Dieser Auftrag findet seine Umsetzung vor allen Dingen im Einzelplan 11.
Jetzt mache ich eine Bemerkung, bei der wir sicherlich übereinstimmen: 7,7 % Steigerungsrate — 48-Milliarden-DM-Grenze durchbrochen. Dies ist eine Feststellung, die Sie nicht kritisieren und nicht leugnen können. Mir kommt es immer darauf an, hin und wieder mit Herrn Wittgenstein übereinzustimmen. Nur, Herr Wittgenstein, nach dem zu schließen, was Sie zu den Renten gesagt haben, müssen Sie bei der Rede von Herrn Strauß am Dienstag nicht hier gewesen sein oder nicht zugehört haben. Wahrscheinlich haben Sie an Ihrem Manuskript für heute gearbeitet. Jedenfalls hat Herr Strauß gesagt, er wolle die Staatsquote senken. Da wird natürlich nichts aus all dem Schönen, was Sie hier erzählt haben, wie Sie die Rente haben wollen. Wenn man die Staatsquote senkt, wird aus den Blütenträumen, die Sie da in Richtung auf Rente fabriziert haben, natürlich überhaupt nichts. Das muß klar sein: Wenn man die Staatsquote senkt, kann man dort nicht gleichzeitig in die Höhe gehen.
Was zu diesem Thema hier von der CSU /CDU — auf diese Reihenfolge kommt es ja wohl an —
in der bisherigen Debatte gesagt oder, besser wohl, suggeriert worden ist, ist doch ein kleines bißchen eigenartig. Der Biedenkopf und vor allen Dingen auch der Kollege Blüm — ich weiß nicht so recht, ob das für Sie so eine Art Eintrittskarte gewesen ist, weil Sie sich für das Schattenkabinett qualifizieren wollten, Herr Kollege Blüm — —
– Ich will nur sagen: Nach dem, wie Sie das gesagt haben, hat sich bei mir der Eindruck verfestigt, Sie hätten Angst, auch einen Ausschlußantrag zu kriegen, ähnlich wie das bei Maria Weber der Fall gewesen ist. Deshalb mußten Sie wohl so reden.
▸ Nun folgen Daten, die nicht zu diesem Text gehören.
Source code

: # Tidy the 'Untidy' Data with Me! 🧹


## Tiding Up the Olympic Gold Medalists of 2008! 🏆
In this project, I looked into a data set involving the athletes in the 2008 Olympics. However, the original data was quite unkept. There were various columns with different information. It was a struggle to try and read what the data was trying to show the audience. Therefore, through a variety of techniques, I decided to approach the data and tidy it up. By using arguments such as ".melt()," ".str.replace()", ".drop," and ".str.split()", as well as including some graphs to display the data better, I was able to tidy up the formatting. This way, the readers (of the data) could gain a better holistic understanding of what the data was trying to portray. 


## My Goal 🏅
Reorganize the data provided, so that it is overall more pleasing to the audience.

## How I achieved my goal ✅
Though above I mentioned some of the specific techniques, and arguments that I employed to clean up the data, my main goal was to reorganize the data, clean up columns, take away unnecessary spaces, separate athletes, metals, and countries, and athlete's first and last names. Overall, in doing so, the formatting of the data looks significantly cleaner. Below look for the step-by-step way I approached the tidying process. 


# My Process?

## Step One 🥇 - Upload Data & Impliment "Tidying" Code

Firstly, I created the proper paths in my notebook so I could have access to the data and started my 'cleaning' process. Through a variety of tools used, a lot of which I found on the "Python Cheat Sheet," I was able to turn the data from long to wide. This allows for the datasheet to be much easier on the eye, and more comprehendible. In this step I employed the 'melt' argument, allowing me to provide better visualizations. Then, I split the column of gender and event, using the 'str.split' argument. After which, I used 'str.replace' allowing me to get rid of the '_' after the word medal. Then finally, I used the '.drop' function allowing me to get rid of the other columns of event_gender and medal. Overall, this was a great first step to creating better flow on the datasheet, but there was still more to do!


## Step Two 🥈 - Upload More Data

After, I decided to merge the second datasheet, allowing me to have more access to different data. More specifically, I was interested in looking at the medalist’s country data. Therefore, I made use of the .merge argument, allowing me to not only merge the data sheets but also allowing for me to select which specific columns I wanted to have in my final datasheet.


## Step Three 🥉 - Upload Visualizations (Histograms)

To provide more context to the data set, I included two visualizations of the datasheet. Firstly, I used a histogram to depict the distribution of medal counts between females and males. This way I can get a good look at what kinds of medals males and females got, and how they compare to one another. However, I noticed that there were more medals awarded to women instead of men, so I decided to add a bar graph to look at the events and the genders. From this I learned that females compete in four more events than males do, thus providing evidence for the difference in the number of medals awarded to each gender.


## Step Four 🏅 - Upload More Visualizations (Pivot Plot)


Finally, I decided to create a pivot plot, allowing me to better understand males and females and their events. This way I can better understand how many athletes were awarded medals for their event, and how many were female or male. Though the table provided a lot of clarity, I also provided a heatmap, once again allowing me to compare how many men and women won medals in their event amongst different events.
Ich kann das nicht beurteilen.
— Meine Zeit ist genauso knapp wie die des Herrn Wittgenstein. Sie haben ja als Starredner am Dienstag etwas mehr Zeit gehabt, als ich heute hier habe.
— Nein, nein. — Ich will nur sagen, Kollege Blüm: Nehmen Sie es mir nicht krumm,. wenn ich in Zukunft „Herr Blüm" zu Ihnen sage.
Meine Damen und Herren, im Bundeshaushalt, Einzelplan 11 — und darüber muß man hier im Zusammenhang mit Renten reden —, sind 30 Milliarden DM Zuschüsse für die Rentenversicherung enthalten, davon 1,5 Milliarden DM für die vorzeitige Rückzahlung von Schulden, die der Bund in der Rentenversicherung hat. Nimmt man das zusammen mit dem 21. Rentenanpassungsgesetz, so steht heute fest — und darüber muß man reden —, daß die Liquidität der Versicherungsanstalten gesichert ist. Das darf bei einer solchen Debatte natürlich nicht untergehen. Unsere gesetzlichen Maßnahmen haben also Erfolg gehabt; davon müssen wir ausgehen. Die Liquidität ist gesichert. Es gibt kein Rentenloch. Im vorigen Jahr war das anders. Da haben wir noch darüber geredet, wie man dieses Loch schließen kann.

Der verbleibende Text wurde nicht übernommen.